Items from a data source:
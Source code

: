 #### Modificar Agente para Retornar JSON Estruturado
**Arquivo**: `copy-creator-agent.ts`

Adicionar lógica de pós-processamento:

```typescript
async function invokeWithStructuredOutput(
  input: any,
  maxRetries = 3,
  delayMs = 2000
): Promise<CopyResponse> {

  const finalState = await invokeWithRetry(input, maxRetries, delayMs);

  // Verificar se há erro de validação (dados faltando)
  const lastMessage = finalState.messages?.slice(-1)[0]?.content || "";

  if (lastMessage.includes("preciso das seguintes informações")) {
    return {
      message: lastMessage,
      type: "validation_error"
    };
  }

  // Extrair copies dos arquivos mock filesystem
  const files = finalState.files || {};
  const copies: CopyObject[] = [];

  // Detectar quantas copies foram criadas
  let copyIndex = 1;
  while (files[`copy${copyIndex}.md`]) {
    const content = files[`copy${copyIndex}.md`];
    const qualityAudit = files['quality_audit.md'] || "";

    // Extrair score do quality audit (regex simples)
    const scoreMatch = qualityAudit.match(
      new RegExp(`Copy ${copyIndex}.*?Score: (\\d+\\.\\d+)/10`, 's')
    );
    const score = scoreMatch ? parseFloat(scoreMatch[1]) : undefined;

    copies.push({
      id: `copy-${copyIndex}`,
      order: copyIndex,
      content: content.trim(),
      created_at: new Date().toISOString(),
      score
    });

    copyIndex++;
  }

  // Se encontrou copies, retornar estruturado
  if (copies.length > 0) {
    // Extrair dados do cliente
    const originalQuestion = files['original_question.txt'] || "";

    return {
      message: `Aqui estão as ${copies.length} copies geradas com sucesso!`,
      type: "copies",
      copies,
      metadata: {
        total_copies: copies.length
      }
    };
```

Task to carry out >>
Whenever a line of the records holds the string "content", pick it out and copy it.

Answer to this problem >>
  const lastMessage = finalState.messages?.slice(-1)[0]?.content || "";
    const content = files[`copy${copyIndex}.md`];
      content: content.trim(),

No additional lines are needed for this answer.